Como era de se esperar, o lobista acabou envolvido da cabeça aos pés pelo manto de um inquérito que oferecia aos açoites da lei o couro de suas costas, com perspectivas de uma quarentena interminável na Papuda, caso fosse condenado pelas estripulias que praticara até então.
E o processo caiu justamente nas mãos daquele ministro de reputação inatacável. Rollo, então, decidiu procurar o amigo (o tal assessor do ministro), com quem puxou conversa entre um chope e outro num fim de tarde no Pontão do Lago Sul:
– E aí, como vai o novo chefe?
– Muito bem! Gente boa, humilde que só ele. Tá sabendo? O cara coleciona canetas esferográficas dessas bem simples...
– Sério?
– Pois é. Desde os tempos de menor aprendiz de bancário.
Rollo duvidou. Se fossem canetas Bentley, Montblanc, Visconti, faria sentido. Mas com seus olhos de carcará, enxergou longe quando ouviu que o ministro, entre um processo e outro, espairecia com suas esferográficas, alinhando-as milimetricamente sobre a mesa, como Jack Nicholson fazia com os frascos de seu banheiro no filme As Good as It Gets (no Brasil, intitulado Melhor É Impossível).
O lobista então recorreu à internet para levantar tudo o que fosse possível acerca de canetas esferográficas simples – da fabricação, passando pelos diversos tipos existentes, até a origem de marcas nacionais e estrangeiras. Descobriu que havia no país vários colecionadores. Um deles, por sinal, ex-executivo de um banco público, orgulhava-se de sua coleção, objeto até de reportagem do Correio Braziliense.
Ao identificar no Facebook e no Mercado Livre alguns especialistas no assunto, sinalizou que compraria peças de qualquer marca, qualidade ou procedência, e que pagaria bem. Em duas semanas, já dispunha de uma razoável coleção de esferográficas, de fazer inveja aos maiores simpatizantes da causa.
Preparado para o ataque, Rollo põe sua coleção numa pasta e parte para uma audiência – que solicitara através de uma onça felpuda do Congresso Nacional que lhe devia favores – junto ao quase inacessível ministro:
– Bom dia!

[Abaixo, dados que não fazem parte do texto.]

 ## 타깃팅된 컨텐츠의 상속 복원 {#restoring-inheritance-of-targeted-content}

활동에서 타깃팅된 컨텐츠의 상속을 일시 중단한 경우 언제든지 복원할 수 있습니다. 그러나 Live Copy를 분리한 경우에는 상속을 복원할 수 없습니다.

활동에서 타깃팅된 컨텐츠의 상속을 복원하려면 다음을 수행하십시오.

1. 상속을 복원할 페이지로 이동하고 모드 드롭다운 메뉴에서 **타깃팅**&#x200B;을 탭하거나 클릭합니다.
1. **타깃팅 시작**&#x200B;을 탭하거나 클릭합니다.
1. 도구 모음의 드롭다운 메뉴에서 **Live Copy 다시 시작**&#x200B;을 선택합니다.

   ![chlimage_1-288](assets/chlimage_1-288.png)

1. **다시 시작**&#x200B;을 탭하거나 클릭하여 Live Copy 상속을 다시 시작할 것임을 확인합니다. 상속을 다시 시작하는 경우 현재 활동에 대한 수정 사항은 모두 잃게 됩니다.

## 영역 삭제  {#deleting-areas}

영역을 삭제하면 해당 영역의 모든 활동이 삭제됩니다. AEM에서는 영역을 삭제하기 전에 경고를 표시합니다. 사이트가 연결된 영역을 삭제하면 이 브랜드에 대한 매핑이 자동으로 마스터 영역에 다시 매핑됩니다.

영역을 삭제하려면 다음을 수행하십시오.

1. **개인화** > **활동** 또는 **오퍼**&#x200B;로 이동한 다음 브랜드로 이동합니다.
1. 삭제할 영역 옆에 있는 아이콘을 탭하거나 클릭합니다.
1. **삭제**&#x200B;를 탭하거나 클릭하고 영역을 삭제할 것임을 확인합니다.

Vossa Excelência... Eu queria falar sobre um processo envolvendo meu nome... Fazer algumas ponderações...
O ministro, mal se dignando a ouvi-lo e muito menos a encará-lo, não pestaneja, sendo curto, duro e seco:
– O senhor deve recorrer aos autos na forma da lei.

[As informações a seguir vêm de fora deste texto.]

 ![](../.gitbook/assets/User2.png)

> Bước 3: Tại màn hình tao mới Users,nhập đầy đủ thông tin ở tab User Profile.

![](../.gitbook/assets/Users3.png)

– É que tem no processo alguns aspectos intangíveis que eu gostaria...
– Só decido sobre as peças e provas nos autos.
– Sim, sim, mas gostaria que Vossa Excelência, se possível, considerasse a possibilidade de arquivamento...
Enquanto isso, os dedos mexem na tranca da pasta executiva sobre os joelhos. Em disfarçado movimento, faz dezenas de esferográficas rolarem pelo chão.
– O que é isso!? – levanta-se o ministro.
– Me desculpe! É uma coleção de canetas que herdei de uma tia querida que me criou lá em Taguatinga. Tô até pensando em doar para uma escola pública ou um orfanato. Só servem mesmo para crianças pobres...
– Crianças pobres!? – A esta altura, o ministro já está de quatro, com os últimos fios de cabelo assanhados e catando canetas até debaixo da mesa, a conferir uma a uma. E anima-se:
– São esferográficas lindas e raras! Veja estas três, dos anos 70, com os símbolos de Harvard, Oxford e Cambridge.
Também de quatro, Rollo não tem pressa:
– Se Vossa Excelência gosta, pode ficar com elas.
E acrescenta, como quem não quer nada, oferecendo a pasta com as canetas já recolhidas:
– Quer dizer que Vossa Excelência entende que o processo pode ser arquivado?
– Sem dúvida... Mas tudo na forma da lei.
De tardezinha, o ministro determina o arquivamento do caso, com uma Bic escrita fina. Na forma da lei, claro!